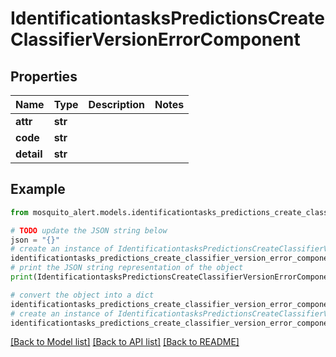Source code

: # IdentificationtasksPredictionsCreateClassifierVersionErrorComponent


## Properties

Name | Type | Description | Notes
------------ | ------------- | ------------- | -------------
**attr** | **str** |  | 
**code** | **str** |  | 
**detail** | **str** |  | 

## Example

```python
from mosquito_alert.models.identificationtasks_predictions_create_classifier_version_error_component import IdentificationtasksPredictionsCreateClassifierVersionErrorComponent

# TODO update the JSON string below
json = "{}"
# create an instance of IdentificationtasksPredictionsCreateClassifierVersionErrorComponent from a JSON string
identificationtasks_predictions_create_classifier_version_error_component_instance = IdentificationtasksPredictionsCreateClassifierVersionErrorComponent.from_json(json)
# print the JSON string representation of the object
print(IdentificationtasksPredictionsCreateClassifierVersionErrorComponent.to_json())

# convert the object into a dict
identificationtasks_predictions_create_classifier_version_error_component_dict = identificationtasks_predictions_create_classifier_version_error_component_instance.to_dict()
# create an instance of IdentificationtasksPredictionsCreateClassifierVersionErrorComponent from a dict
identificationtasks_predictions_create_classifier_version_error_component_from_dict = IdentificationtasksPredictionsCreateClassifierVersionErrorComponent.from_dict(identificationtasks_predictions_create_classifier_version_error_component_dict)
```
[[Back to Model list]](../README.md#documentation-for-models) [[Back to API list]](../README.md#documentation-for-api-endpoints) [[Back to README]](../README.md)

= GOAL OF THE EXERCISE =
In the listing, find every line containing the word "string" and list it.

= TASK RESPONSE =
# TODO update the JSON string below
# create an instance of IdentificationtasksPredictionsCreateClassifierVersionErrorComponent from a JSON string
# print the JSON string representation of the object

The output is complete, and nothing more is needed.